Review by Greg Smith, Photos Courtesy State Line Auctions
CANAAN, CONN. – State Line Auctions organized a 490-lot sale on July 11, complete with objects from Searles Castle in Great Barrington, Mass., as well estates in Connecticut and Dutchess County, N.Y.
Auction house partner Bruce Kalbacher said the sale was well-attended and strong across the board. He noted good interest in the material from Searles Castle.
Searles Castle is on the US National Register of Historic Places, designed by Stanford White in the French Chateau style in the 1880s. It was originally built for Mark and Mary Hopkins, a founder of the Central Pacific Railroad. The blue dolomite castle is named for Edward Francis Searles, who designed the interior while it was being built and eventually married Mary after Mark died in 1878. After Searles died in 1920, the castle became a private girl’s school, a country club, and from the mid-1980s to 2020, was the John Dewey Academy.
Protecting the castle for aeons, statuary lions in their many forms took four of the top five lots. The highest was mythical, a pair of Nineteenth Century marble sphinx that attracted 48 bids before settling at $12,980 to the trade. They measured 33 inches high and 51 inches long. Two separate pairs of marble lions with flowing manes would sell near each other. A full-bodied pair standing on a rock platform, 56 inches high and 72 inches long, sold for $6,372. A pair of sitting lions with one paw raised on a ball, these measuring 53 inches high and 43 inches long, brought $6,396. A pair of bronze sitting lions, measuring 51 inches high and 32 inches long, took $6,608.
Noting their weight and size, Kalbacher said the auction house required special equipment to move them to the gallery.

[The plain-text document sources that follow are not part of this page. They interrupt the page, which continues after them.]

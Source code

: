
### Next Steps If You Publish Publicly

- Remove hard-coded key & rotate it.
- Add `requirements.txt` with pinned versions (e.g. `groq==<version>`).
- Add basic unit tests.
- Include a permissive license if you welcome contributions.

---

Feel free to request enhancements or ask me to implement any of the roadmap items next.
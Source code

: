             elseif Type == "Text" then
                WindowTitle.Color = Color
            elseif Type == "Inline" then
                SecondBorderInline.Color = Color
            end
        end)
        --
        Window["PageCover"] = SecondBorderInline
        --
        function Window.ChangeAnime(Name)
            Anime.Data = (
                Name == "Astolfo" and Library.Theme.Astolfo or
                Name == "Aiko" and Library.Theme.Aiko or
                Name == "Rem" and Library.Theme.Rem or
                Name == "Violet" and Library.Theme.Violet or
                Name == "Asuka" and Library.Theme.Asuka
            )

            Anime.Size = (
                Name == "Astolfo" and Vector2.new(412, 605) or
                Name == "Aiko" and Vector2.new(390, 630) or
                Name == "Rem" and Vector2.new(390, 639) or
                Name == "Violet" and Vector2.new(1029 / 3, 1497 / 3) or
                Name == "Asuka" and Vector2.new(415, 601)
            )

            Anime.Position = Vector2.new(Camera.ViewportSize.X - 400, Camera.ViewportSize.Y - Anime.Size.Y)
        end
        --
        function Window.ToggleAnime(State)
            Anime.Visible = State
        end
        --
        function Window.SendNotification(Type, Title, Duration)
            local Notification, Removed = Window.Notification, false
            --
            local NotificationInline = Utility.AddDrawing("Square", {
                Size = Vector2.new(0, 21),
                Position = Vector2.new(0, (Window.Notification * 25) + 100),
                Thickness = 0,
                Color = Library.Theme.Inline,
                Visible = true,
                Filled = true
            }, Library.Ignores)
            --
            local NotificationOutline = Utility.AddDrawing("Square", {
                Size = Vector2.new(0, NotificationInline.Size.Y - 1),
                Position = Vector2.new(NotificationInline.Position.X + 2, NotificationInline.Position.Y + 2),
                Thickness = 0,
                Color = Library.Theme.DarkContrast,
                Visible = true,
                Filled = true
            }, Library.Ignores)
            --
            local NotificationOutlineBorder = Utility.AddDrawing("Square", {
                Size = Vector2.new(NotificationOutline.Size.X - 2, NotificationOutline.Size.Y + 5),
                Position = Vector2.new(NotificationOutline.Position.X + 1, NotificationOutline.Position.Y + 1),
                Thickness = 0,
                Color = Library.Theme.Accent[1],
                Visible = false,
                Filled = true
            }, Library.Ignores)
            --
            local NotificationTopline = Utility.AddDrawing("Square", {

The sleeper of the sale came in the form of a four-drawer blockfront chest cataloged as Nineteenth Century in walnut. The chest with claw and ball feet sold for $16,520 on an $800 high estimate.
“It was the plum of them all,” Kalbacher said. “It came out of a local home with a highboy. The consignor was concerned about the highboy but it was the chest that performed.”
The auction house had nine phone bidders on the lot and it sold to a prominent East Coast dealer.
The late Eighteenth Century two-part highboy sold for $1,062.
A vibrant Caucasian rug measuring 5 by 8 feet would also trump its expectations, selling for $4,838, or eight times its $500 high estimate.
Among fine art was a 27¼-inch bronze sculpture by Dimitri Hadzi (American, 1921-2006) that sold for $4,720. Hadzi was a professor at Harvard where he taught sculpture and printmaking for years, according to his obituary in The New York Times. His large-scale bronze sculptures can still be found in front of the John F. Kennedy Memorial Building in Boston, in the lobby of Avery Fisher Hall in Lincoln Center, New York City, and in the Hirshhorn Museum and Sculpture Garden in Washington DC.
Two oil on canvas paintings would sell north of $2,000. Fetching $2,596 was a dark autumn landscape by George Harrington (1832-1911), a Massachusetts artist with little biographical information known. With a more powerful image, an oil on canvas of a fighting cock with razors attached to its feet sold for $2,360. It was unsigned and measured 29 by 24 inches.
“That’ll probably be it for us for the summer,” Kalbacher said, noting the firm’s next sale will likely be after Labor Day.